Ainsi, en sa qualité de procureur de la République d’Abidjan, par ailleurs, directeur de la section antiterroriste, Brama Koné a tenu à faire certaines précisions.

« Je voudrais apporter quelques précisions concernant les enquêtes qui sont en cours. Et je le répète, à la lumière des différentes déclarations qui ont été faites devant les officiers de police judiciaire, nous retenons qu’il ne s’agit pas d’une simple marche de protestation contre un arrêté préfectoral qui a interdit la manifestation du 11 octobre 2025 », a-t-il relevé.

A l’en croire, ceux qui estimaient que « cet arrêté » leur portait « un grief », il leur appartenait « de saisir le Conseil d’État pour demander un sursis à exécution ».

Le Procureur de la République a fait savoir qu’à l’issue des interpellations de plusieurs personnes, il a été donné de procéder à « l’exploitation des différents portables des mis en cause ». Lisant « quelques séquences des messages obtenus dans ces portables-là », Il a voulu « démontrer qu’en réalité, il s’agit d’actes de terrorisme ».

D’après Brama Koné, « dans le portable d’un des mis en cause, il ressort ceci : “Chers compatriotes ivoiriens, je suis un ex-militaire. Je vous donne quelques stratégies pour paralyser la ville et empêcher le quatrième mandat illégal. C’est fixer des objectifs clairs et atteignables. En une semaine, on pourra gagner le combat. Le premier objectif est de faire fermer les ambassades étrangères par nos actions sur le terrain. N’oubliez pas de casser les caméras et de brûler les véhicules de police. Cette fois-ci, il faut brûler les magasins, les boutiques, les supermarchés des Libanais. Dans les villes de l’intérieur, il faut brûler les voitures de police, les préfectures, les commissariats, les magasins des Libanais et Français. Il faut mettre le feu à tous les carrefours de nos quartiers pour empêcher la police de rentrer, et créer des groupes stratégiques dans chaque secteur’’ ».
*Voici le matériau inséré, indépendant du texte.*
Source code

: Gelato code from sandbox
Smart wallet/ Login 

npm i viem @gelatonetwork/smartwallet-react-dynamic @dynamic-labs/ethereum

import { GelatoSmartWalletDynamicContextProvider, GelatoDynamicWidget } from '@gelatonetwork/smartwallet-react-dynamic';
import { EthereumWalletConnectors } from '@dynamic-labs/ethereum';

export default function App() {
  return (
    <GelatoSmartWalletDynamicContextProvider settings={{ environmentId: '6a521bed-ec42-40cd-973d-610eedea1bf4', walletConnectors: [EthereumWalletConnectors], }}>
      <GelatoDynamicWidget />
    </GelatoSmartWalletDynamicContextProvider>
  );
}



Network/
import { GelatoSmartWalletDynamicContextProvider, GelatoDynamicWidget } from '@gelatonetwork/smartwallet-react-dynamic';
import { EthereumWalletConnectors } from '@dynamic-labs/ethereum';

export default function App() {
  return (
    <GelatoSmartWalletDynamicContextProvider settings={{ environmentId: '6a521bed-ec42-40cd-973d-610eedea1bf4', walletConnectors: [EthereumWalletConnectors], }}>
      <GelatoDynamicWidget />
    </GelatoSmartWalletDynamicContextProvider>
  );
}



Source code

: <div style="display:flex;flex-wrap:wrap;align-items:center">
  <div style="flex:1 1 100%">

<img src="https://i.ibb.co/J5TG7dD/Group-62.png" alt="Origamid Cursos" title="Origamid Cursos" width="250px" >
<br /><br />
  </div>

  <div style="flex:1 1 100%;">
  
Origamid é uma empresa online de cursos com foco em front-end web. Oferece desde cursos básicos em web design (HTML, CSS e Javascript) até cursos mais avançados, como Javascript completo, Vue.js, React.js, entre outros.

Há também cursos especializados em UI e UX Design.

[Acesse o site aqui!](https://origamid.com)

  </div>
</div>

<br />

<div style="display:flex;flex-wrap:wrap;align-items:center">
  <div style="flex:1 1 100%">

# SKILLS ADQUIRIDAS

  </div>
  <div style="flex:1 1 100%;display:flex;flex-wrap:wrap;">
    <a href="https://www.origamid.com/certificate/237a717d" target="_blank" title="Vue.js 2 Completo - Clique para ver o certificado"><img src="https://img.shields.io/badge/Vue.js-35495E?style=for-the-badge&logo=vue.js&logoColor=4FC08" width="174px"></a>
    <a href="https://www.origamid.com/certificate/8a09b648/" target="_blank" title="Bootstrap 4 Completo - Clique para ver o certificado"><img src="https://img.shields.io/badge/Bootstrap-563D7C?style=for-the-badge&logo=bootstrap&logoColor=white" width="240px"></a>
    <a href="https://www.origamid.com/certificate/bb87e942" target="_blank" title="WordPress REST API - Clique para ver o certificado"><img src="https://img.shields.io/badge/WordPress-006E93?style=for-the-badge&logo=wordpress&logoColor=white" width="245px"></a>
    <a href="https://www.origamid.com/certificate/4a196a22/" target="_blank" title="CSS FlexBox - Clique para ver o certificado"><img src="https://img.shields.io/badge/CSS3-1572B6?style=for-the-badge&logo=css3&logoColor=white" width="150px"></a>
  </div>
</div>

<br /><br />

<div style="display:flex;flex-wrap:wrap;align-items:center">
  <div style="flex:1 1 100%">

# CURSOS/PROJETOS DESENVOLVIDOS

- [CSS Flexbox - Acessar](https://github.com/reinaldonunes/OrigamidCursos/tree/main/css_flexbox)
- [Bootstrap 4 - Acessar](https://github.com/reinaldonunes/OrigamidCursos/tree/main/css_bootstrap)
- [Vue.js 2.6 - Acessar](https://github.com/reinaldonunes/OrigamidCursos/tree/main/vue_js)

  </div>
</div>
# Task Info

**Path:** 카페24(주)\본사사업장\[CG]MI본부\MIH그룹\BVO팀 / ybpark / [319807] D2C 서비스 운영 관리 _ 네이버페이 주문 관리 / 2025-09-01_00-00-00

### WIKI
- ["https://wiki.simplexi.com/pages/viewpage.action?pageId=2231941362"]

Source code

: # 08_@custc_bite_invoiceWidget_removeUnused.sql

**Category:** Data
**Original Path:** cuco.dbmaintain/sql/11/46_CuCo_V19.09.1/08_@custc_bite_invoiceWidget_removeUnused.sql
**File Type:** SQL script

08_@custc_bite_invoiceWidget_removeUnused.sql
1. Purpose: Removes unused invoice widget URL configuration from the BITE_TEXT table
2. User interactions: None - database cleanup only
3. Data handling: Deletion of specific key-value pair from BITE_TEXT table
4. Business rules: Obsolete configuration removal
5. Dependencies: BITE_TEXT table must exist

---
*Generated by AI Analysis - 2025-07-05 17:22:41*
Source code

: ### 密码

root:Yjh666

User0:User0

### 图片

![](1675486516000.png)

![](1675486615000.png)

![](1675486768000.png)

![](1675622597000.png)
A travers la lecture de ces quelques passages, le procureur de la République a estimé que ce sont des « graves déclarations et publications qui ont été faites à travers plusieurs groupes WhatsApp ». C’est pourquoi il a tenu à « attirer l’attention et lancer un appel à l’endroit de la jeunesse » en ces termes : « Vous êtes ceux-là mêmes qui avez été invités à envahir les rues. Je vous dis de penser à votre carrière. Ne brisez pas votre carrière pour des hommes politiques cachés derrière des caméras, et qui vous lancent des messages d’appel à l’insurrection ».

Brama Koné indiqué à cet effet, qu’avec « toute la gravité », son « parquet va avoir la main lourde » lorsque seront prises ses « réquisitions à l’audience ». Rappelant que « pour le moment, environ 700 personnes » ont été interpellées à l’issue de la marche du 11 octobre dernier.